[DATA TO EXAMINE — start]
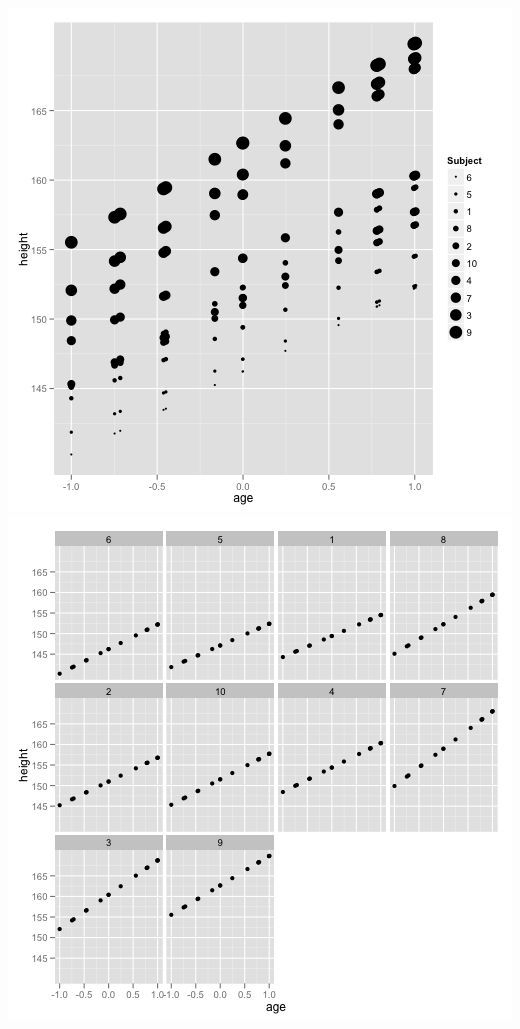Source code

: \documentclass{article}
\makeatletter
\newenvironment{kframe}{%
 \def\FrameCommand##1{\hskip\@totalleftmargin \hskip-\fboxsep
 \colorbox{shadecolor}{##1}\hskip-\fboxsep
     \hskip-\linewidth \hskip-\@totalleftmargin \hskip\columnwidth}%
 \MakeFramed {\advance\hsize-\width
   \@totalleftmargin\z@ \linewidth\hsize
   \@setminipage}}%
 {\par\unskip\endMakeFramed}
\newenvironment{knitrout}{}{} %
\makeatother
\begin{document}
\begin{knitrout}
{\begin{kframe}
\centering{}\includegraphics{ox-simulate1} \includegraphics{ox-simulate2} 

\end{kframe}}
\end{knitrout}
\end{document}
[DATA TO EXAMINE — finish]
AIM OF THE TASK: Repeat the entries exactly, without pictures.

RESPONSE BOX:
Source code

: \documentclass{article}
\makeatletter
\newenvironment{kframe}{%
 \def\FrameCommand##1{\hskip\@totalleftmargin \hskip-\fboxsep
 \colorbox{shadecolor}{##1}\hskip-\fboxsep
     \hskip-\linewidth \hskip-\@totalleftmargin \hskip\columnwidth}%
 \MakeFramed {\advance\hsize-\width
   \@totalleftmargin\z@ \linewidth\hsize
   \@setminipage}}%
 {\par\unskip\endMakeFramed}
\newenvironment{knitrout}{}{} %
\makeatother
\begin{document}
\begin{knitrout}
{\begin{kframe}
\centering{}\includegraphics{ox-simulate1} \includegraphics{ox-simulate2} 

\end{kframe}}
\end{knitrout}
\end{document}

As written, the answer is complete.